Re: [PATCH v2 1/3] KVM: x86: Add EMULTYPE_PF when emulation is triggered by a page fault

From: Xiaoyao Li
Date: Thu Feb 20 2020 - 21:59:29 EST


On 2/21/2020 4:11 AM, Sean Christopherson wrote:
On Wed, Feb 19, 2020 at 05:01:41PM +0800, Xiaoyao Li wrote:
On 2/19/2020 7:03 AM, Sean Christopherson wrote:
Add a new emulation type flag to explicitly mark emulation related to a
page fault. Move the propation of the GPA into the emulator from the
page fault handler into x86_emulate_instruction, using EMULTYPE_PF as an
indicator that cr2 is valid. Similarly, don't propagate cr2 into the
exception.address when it's *not* valid.

Signed-off-by: Sean Christopherson <sean.j.christopherson@xxxxxxxxx>
---
arch/x86/include/asm/kvm_host.h | 12 +++++++++---
arch/x86/kvm/mmu/mmu.c | 10 ++--------
arch/x86/kvm/x86.c | 25 +++++++++++++++++++------
3 files changed, 30 insertions(+), 17 deletions(-)
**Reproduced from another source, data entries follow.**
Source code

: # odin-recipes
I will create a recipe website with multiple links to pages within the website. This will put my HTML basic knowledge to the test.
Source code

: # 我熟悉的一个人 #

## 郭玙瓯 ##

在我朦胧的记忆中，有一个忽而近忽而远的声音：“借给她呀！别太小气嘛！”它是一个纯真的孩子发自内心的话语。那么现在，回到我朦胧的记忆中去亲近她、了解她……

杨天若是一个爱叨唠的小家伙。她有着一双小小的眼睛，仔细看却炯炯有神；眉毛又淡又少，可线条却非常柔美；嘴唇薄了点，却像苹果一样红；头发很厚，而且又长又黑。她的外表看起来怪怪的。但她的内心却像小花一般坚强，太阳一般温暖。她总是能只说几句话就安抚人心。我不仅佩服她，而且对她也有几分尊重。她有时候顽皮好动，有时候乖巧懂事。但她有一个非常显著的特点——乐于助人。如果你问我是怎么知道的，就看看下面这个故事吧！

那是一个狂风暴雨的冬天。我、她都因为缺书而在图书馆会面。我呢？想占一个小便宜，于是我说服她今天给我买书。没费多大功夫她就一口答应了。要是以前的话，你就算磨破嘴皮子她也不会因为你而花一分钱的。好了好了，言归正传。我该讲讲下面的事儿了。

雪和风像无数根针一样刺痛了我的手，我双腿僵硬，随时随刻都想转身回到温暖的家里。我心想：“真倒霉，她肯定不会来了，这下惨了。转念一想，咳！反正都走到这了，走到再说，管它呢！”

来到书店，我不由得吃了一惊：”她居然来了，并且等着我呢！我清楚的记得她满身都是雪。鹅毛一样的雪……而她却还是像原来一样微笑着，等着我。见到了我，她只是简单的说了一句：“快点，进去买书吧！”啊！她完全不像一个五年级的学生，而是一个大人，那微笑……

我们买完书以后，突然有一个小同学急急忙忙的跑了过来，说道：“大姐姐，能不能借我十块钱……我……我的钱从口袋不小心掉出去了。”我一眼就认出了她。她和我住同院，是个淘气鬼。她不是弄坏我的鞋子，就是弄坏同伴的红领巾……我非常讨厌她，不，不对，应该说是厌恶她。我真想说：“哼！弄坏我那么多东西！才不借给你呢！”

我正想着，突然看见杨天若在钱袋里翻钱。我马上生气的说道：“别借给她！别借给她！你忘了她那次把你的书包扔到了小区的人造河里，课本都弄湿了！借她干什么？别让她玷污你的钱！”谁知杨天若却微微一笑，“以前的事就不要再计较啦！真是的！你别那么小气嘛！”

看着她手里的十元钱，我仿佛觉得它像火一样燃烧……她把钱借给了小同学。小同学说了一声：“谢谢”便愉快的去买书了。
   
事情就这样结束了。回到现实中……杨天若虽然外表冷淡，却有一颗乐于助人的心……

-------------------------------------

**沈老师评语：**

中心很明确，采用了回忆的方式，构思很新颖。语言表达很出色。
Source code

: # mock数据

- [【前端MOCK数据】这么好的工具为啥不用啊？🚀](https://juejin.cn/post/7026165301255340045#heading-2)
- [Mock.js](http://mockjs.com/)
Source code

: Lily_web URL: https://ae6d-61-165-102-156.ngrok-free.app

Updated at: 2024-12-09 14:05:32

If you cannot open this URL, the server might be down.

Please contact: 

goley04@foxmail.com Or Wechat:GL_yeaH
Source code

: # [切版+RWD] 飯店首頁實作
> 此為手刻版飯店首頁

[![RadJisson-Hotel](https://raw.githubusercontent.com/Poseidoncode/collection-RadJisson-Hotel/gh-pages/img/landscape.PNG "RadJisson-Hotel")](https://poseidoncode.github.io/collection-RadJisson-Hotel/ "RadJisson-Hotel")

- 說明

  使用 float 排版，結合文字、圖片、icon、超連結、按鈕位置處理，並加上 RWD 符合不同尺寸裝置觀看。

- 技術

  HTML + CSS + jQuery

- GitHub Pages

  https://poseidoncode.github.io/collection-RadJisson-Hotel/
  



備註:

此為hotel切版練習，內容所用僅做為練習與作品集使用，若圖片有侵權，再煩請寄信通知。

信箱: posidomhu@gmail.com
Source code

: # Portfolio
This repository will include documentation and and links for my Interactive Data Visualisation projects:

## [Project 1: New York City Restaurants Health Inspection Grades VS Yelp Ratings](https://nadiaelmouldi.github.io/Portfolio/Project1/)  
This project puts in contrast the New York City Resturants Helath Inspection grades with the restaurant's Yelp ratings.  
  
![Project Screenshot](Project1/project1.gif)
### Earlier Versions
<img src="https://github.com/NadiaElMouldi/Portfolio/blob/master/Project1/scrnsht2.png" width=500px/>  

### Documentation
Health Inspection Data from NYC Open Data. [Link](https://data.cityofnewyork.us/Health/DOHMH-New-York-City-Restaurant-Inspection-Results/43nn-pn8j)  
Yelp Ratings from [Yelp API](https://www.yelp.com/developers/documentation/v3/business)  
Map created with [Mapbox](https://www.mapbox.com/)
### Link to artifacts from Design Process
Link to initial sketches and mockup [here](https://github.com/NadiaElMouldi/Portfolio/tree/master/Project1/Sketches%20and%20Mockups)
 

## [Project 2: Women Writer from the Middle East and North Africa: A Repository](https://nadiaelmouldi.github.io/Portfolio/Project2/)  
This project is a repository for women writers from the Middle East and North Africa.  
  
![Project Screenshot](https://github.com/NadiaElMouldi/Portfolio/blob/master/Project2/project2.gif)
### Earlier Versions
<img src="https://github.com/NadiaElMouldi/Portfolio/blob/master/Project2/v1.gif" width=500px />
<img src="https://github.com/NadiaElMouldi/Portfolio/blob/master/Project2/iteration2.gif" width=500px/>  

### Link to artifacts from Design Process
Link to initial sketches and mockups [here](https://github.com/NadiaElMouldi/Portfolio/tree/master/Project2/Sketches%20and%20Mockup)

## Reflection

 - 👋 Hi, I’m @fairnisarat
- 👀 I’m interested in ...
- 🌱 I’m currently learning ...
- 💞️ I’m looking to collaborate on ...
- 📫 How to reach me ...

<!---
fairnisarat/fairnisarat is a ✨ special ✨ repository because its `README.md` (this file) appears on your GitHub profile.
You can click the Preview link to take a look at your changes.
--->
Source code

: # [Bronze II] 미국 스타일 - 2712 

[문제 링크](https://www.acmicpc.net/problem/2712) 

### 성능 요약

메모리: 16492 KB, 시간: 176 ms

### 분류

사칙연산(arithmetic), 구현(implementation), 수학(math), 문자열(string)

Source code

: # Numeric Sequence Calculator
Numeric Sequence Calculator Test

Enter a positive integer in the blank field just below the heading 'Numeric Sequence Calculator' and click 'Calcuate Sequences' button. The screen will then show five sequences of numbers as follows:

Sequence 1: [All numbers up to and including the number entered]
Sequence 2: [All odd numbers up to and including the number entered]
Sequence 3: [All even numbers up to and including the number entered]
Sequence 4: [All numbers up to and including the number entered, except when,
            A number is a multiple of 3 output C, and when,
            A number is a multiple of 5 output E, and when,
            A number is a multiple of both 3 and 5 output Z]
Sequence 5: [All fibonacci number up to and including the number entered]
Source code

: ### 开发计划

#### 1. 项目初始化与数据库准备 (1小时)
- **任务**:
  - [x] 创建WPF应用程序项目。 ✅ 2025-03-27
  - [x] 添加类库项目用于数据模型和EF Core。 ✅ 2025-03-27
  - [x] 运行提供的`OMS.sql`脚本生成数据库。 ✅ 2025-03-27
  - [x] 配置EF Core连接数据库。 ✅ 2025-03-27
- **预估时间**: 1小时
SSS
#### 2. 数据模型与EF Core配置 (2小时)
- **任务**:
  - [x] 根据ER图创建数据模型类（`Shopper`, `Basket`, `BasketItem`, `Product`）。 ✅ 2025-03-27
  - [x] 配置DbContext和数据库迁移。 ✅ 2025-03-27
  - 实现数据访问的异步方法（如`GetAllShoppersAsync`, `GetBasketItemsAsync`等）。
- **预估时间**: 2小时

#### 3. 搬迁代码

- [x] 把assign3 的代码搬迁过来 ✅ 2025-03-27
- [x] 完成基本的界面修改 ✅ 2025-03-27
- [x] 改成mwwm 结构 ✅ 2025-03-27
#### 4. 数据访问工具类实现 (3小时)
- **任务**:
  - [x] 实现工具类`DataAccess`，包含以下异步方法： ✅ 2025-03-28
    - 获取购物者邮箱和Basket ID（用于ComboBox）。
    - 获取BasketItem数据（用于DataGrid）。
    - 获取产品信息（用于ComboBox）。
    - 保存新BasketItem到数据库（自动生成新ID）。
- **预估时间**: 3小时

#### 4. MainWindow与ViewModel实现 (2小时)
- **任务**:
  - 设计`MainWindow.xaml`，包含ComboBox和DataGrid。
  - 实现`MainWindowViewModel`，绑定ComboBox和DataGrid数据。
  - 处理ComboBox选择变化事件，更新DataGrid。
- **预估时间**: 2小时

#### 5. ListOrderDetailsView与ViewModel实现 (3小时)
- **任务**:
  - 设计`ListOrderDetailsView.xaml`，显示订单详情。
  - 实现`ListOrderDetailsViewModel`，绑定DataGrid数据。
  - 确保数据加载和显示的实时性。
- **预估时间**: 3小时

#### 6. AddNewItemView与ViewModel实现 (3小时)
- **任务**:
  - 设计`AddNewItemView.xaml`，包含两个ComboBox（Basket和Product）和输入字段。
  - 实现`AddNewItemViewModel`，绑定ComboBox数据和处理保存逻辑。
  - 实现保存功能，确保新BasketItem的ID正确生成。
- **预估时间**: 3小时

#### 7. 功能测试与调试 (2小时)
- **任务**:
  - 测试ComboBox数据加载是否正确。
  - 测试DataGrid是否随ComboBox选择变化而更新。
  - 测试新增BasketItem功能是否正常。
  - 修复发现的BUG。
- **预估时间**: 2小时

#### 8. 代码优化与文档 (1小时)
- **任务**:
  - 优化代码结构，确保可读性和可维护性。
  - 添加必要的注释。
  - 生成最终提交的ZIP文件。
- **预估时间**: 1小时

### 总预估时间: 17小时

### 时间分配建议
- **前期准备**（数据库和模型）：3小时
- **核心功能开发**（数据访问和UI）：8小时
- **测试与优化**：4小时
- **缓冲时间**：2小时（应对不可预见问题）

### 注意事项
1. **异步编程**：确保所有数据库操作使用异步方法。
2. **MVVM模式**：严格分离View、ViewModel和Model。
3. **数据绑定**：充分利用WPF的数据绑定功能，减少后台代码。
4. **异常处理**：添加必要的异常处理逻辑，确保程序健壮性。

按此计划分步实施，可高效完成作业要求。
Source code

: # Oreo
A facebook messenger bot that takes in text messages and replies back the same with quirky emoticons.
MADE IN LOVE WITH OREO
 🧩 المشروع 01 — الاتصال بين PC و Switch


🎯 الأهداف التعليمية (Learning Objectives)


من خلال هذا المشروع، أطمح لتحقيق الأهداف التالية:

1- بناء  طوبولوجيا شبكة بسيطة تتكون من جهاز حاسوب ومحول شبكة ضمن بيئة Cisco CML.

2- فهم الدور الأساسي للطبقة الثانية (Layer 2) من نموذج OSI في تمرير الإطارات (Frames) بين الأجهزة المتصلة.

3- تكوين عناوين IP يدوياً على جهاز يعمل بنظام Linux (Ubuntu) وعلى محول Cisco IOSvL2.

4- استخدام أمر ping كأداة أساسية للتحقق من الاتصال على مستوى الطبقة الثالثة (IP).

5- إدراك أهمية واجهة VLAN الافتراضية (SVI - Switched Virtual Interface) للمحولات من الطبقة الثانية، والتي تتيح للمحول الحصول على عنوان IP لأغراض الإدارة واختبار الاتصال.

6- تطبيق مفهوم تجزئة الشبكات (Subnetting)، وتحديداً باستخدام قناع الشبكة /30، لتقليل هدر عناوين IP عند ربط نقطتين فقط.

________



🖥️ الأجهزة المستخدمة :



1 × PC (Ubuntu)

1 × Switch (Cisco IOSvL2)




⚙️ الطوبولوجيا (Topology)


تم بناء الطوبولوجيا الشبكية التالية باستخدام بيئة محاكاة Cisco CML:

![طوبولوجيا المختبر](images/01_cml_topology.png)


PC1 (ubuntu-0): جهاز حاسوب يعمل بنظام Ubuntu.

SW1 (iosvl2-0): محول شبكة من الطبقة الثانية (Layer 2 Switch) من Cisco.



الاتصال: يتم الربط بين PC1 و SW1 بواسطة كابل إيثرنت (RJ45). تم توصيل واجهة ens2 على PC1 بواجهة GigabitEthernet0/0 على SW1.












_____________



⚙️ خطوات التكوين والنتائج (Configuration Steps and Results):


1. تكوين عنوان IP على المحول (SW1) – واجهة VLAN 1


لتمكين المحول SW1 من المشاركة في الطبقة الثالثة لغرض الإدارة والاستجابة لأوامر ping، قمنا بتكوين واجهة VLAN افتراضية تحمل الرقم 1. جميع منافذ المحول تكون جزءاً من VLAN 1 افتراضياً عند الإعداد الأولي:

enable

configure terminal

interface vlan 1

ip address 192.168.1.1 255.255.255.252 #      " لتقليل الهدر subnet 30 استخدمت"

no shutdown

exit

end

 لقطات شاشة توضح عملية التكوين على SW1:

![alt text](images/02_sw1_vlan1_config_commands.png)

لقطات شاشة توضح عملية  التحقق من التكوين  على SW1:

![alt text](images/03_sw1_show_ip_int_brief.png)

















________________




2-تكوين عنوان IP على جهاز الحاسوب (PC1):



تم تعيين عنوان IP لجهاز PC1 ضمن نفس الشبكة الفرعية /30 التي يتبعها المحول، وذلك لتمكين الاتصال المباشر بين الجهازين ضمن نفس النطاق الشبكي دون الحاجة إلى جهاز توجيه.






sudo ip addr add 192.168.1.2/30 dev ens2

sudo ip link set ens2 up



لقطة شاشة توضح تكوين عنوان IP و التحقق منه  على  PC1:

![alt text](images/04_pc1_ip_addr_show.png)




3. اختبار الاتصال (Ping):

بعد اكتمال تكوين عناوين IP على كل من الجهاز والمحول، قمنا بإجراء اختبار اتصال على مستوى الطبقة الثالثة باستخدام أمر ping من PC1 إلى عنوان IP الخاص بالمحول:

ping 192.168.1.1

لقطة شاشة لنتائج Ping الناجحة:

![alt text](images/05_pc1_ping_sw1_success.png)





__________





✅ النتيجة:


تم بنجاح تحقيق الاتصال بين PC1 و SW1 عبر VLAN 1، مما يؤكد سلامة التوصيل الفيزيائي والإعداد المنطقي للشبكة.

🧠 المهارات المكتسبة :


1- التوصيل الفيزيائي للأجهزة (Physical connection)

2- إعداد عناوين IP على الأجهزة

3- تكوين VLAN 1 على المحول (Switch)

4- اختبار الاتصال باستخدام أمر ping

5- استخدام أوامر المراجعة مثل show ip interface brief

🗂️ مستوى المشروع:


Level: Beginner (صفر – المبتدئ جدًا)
diff --git a/arch/x86/include/asm/kvm_host.h b/arch/x86/include/asm/kvm_host.h
index 4dffbc10d3f8..10c1e8f472b6 100644
--- a/arch/x86/include/asm/kvm_host.h
+++ b/arch/x86/include/asm/kvm_host.h
@@ -1370,8 +1370,9 @@ extern u64 kvm_mce_cap_supported;
* decode the instruction length. For use *only* by
* kvm_x86_ops->skip_emulated_instruction() implementations.
*
- * EMULTYPE_ALLOW_RETRY - Set when the emulator should resume the guest to
- * retry native execution under certain conditions.
+ * EMULTYPE_ALLOW_RETRY_PF - Set when the emulator should resume the guest to
+ * retry native execution under certain conditions,
+ * Can only be set in conjunction with EMULTYPE_PF.
*
* EMULTYPE_TRAP_UD_FORCED - Set when emulating an intercepted #UD that was
* triggered by KVM's magic "force emulation" prefix,
@@ -1384,13 +1385,18 @@ extern u64 kvm_mce_cap_supported;
* backdoor emulation, which is opt in via module param.
* VMware backoor emulation handles select instructions
* and reinjects the #GP for all other cases.
+ *
+ * EMULTYPE_PF - Set when emulating MMIO by way of an intercepted #PF, in which
+ * case the CR2/GPA value pass on the stack is valid.
*/
#define EMULTYPE_NO_DECODE (1 << 0)
#define EMULTYPE_TRAP_UD (1 << 1)
#define EMULTYPE_SKIP (1 << 2)
-#define EMULTYPE_ALLOW_RETRY (1 << 3)
+#define EMULTYPE_ALLOW_RETRY_PF (1 << 3)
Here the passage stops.